Source data:
- - -

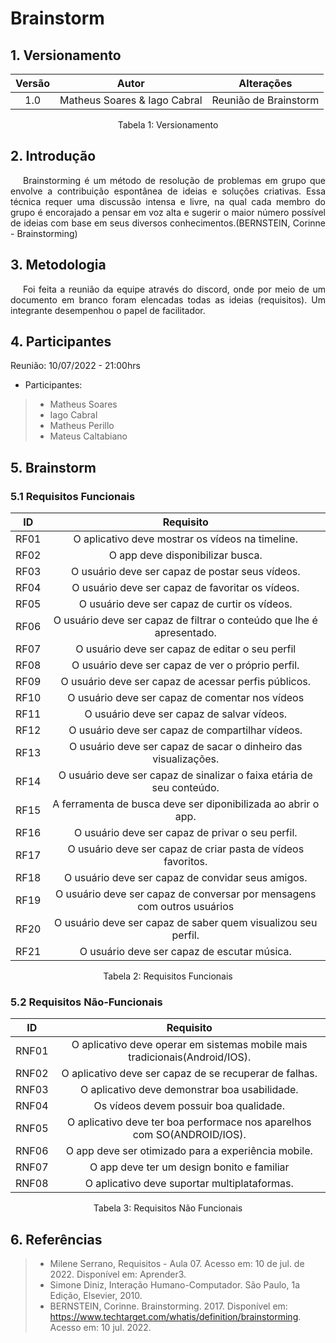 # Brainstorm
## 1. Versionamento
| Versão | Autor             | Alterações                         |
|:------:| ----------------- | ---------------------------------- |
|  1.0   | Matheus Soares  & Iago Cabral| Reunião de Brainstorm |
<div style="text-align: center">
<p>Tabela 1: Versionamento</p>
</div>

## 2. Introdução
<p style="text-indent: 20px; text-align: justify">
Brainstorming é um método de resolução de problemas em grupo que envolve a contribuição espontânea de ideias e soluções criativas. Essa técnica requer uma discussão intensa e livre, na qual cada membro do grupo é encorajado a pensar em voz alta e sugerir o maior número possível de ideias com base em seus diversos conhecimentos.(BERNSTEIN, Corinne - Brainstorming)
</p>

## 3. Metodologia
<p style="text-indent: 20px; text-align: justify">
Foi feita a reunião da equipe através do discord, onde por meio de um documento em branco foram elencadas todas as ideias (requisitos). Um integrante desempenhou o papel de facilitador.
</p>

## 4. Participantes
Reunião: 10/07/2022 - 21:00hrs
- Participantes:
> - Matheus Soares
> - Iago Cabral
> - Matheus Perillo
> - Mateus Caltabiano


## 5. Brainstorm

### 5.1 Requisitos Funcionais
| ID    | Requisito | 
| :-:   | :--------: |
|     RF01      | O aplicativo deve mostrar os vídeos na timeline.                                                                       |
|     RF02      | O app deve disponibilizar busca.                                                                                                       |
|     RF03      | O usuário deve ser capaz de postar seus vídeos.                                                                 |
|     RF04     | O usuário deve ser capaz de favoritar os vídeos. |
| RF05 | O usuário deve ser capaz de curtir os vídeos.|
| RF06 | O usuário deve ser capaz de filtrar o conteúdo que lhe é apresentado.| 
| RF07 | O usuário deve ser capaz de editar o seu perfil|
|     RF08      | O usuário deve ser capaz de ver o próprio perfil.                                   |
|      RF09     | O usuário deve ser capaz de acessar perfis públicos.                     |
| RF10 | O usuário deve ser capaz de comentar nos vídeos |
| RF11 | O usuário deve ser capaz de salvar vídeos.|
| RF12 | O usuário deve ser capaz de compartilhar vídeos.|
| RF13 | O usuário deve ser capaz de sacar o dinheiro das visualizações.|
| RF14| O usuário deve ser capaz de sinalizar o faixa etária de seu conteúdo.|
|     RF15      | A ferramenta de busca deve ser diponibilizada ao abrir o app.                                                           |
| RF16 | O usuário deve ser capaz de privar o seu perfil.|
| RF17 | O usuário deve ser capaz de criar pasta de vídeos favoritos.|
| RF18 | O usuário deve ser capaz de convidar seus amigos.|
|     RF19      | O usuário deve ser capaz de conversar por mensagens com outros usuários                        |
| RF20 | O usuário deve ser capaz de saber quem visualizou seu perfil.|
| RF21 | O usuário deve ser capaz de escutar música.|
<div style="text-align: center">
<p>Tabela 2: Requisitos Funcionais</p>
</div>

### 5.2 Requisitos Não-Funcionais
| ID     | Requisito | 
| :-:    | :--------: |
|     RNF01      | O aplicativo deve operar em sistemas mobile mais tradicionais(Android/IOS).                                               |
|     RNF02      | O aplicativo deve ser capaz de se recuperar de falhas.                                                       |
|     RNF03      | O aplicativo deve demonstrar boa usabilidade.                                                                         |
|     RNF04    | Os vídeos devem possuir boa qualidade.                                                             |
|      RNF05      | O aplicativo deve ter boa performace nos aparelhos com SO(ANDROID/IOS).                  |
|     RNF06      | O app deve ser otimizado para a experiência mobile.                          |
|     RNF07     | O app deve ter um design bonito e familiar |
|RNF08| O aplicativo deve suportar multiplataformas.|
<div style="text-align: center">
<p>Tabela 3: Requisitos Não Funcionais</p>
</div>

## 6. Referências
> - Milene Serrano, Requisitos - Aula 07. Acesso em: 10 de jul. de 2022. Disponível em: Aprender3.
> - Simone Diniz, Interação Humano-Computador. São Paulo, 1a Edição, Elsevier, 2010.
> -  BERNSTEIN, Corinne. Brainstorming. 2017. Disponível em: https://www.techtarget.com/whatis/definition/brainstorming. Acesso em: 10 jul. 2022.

- - -

Task instructions: Among the records above, a stretch begins at the line containing "## 5. Brainstorm" and ends at the line containing "capaz de postar". Restate that stretch word for word, and nothing else.

Solution for this problem:
## 5. Brainstorm

### 5.1 Requisitos Funcionais
| ID    | Requisito | 
| :-:   | :--------: |
|     RF01      | O aplicativo deve mostrar os vídeos na timeline.                                                                       |
|     RF02      | O app deve disponibilizar busca.                                                                                                       |
|     RF03      | O usuário deve ser capaz de postar seus vídeos.                                                                 |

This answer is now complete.